§ Work required
What is the number of lines in the entries below that include the word "begin"? Provide the number only.

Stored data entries
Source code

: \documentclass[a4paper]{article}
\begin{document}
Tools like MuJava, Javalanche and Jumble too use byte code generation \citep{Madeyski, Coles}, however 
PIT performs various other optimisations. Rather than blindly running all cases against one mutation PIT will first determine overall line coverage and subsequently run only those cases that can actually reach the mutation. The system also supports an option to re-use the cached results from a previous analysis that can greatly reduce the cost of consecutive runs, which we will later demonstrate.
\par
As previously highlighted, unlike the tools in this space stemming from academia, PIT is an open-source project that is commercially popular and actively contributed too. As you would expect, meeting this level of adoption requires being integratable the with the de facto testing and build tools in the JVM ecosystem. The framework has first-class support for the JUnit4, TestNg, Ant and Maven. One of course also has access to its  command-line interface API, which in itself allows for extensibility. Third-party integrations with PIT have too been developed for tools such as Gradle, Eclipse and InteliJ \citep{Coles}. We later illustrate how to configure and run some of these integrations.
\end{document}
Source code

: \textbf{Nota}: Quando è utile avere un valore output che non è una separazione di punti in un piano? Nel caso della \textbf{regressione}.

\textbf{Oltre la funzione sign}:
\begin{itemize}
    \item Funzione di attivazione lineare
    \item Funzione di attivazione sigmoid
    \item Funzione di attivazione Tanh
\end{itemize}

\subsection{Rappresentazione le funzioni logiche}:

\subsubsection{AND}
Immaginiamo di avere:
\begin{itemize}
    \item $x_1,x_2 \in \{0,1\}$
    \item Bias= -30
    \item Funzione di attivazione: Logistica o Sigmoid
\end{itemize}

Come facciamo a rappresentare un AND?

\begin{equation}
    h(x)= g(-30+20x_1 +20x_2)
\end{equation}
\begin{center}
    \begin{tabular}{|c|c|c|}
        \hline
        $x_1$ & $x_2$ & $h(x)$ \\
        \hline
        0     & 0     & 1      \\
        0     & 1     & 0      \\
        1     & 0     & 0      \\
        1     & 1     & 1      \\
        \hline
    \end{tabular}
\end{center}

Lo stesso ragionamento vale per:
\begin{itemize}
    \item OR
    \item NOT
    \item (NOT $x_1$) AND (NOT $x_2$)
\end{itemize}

§ Result
7